Dataset records:
::::

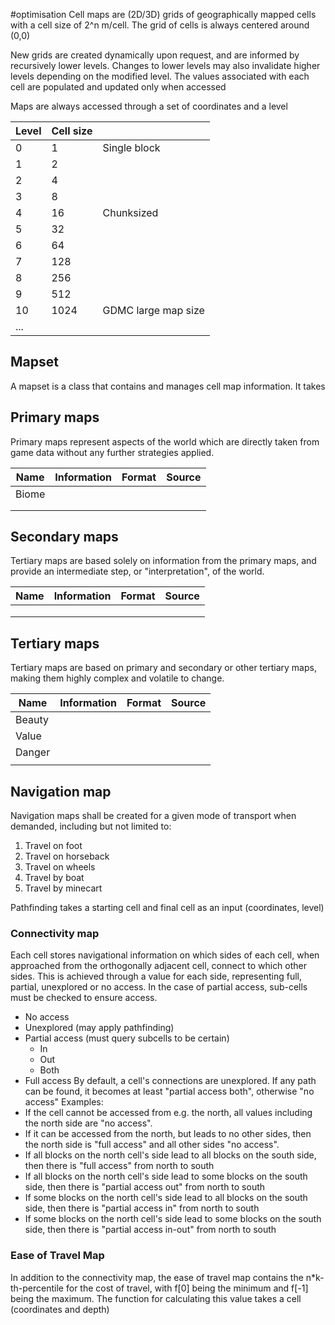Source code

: #optimisation
Cell maps are (2D/3D) grids of geographically mapped cells with a cell size of 2^n m/cell.
The grid of cells is always centered around (0,0)

New grids are created dynamically upon request, and are informed by recursively lower levels.
Changes to lower levels may also invalidate higher levels depending on the modified level.
The values associated with each cell are populated and updated only when accessed

Maps are always accessed through a set of coordinates and a level

| Level | Cell size |                     |
| ----- | --------- | ------------------- |
| 0     | 1         | Single block        |
| 1     | 2         |                     |
| 2     | 4         |                     |
| 3     | 8         |                     |
| 4     | 16        | Chunksized          |
| 5     | 32        |                     |
| 6     | 64        |                     |
| 7     | 128       |                     |
| 8     | 256       |                     |
| 9     | 512       |                     |
| 10    | 1024      | GDMC large map size |
| ...   |           |                     |

## Mapset

A mapset is a class that contains and manages cell map information.
It takes 

## Primary maps
Primary maps represent aspects of the world which are directly taken from game data without any further strategies applied.

| Name  | Information | Format | Source |
| ----- | ----------- | ------ | ------ |
| Biome |             |        |        |
|       |             |        |        |
|       |             |        |        |

## Secondary maps
Tertiary maps are based solely on information from the primary maps, and provide an intermediate step, or "interpretation", of the world.

| Name | Information | Format | Source |
| ---- | ----------- | ------ | ------ |
|      |             |        |        |
|      |             |        |        |
|      |             |        |        |

## Tertiary maps
Tertiary maps are based on primary and secondary or other tertiary maps, making them highly complex and volatile to change.

| Name   | Information | Format | Source |
| ------ | ----------- | ------ | ------ |
| Beauty |             |        |        |
| Value  |             |        |        |
| Danger |             |        |        |
|        |             |        |        |

## Navigation map
Navigation maps shall be created for a given mode of transport when demanded, including but not limited to:
1. Travel on foot
2. Travel on horseback
3. Travel on wheels
4. Travel by boat
5. Travel by minecart

Pathfinding takes a starting cell and final cell as an input (coordinates, level)
### Connectivity map
Each cell stores navigational information on which sides of each cell, when approached from the orthogonally adjacent cell, connect to which other sides. This is achieved through a value for each side, representing full, partial, unexplored or no access. In the case of partial access, sub-cells must be checked to ensure access.
- No access
- Unexplored (may apply pathfinding)
- Partial access (must query subcells to be certain)
	- In
	- Out
	- Both
- Full access
By default, a cell's connections are unexplored. If any path can be found, it becomes at least "partial access both", otherwise "no access"
Examples: 
- If the cell cannot be accessed from e.g. the north, all values including the north side are "no access".
- If it can be accessed from the north, but leads to no other sides, then the north side is "full access" and all other sides "no access".
- If all blocks on the north cell's side lead to all blocks on the south side, then there is "full access" from north to south
- If all blocks on the north cell's side lead to some blocks on the south side, then there is "partial access out" from north to south
- If some blocks on the north cell's side lead to all blocks on the south side, then there is "partial access in" from north to south
- If some blocks on the north cell's side lead to some blocks on the south side, then there is "partial access in-out" from north to south
### Ease of Travel Map
In addition to the connectivity map, the ease of travel map contains the n\*k-th-percentile for the cost of travel, with f\[0] being the minimum and f\[-1] being the maximum.
The function for calculating this value takes a cell (coordinates and depth)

::::

What is needed: Once the line with "In addition to" is found, write out that line and every one after it through the last line of the records, exactly and with nothing else.

Output of the exercise:
In addition to the connectivity map, the ease of travel map contains the n\*k-th-percentile for the cost of travel, with f\[0] being the minimum and f\[-1] being the maximum.
The function for calculating this value takes a cell (coordinates and depth)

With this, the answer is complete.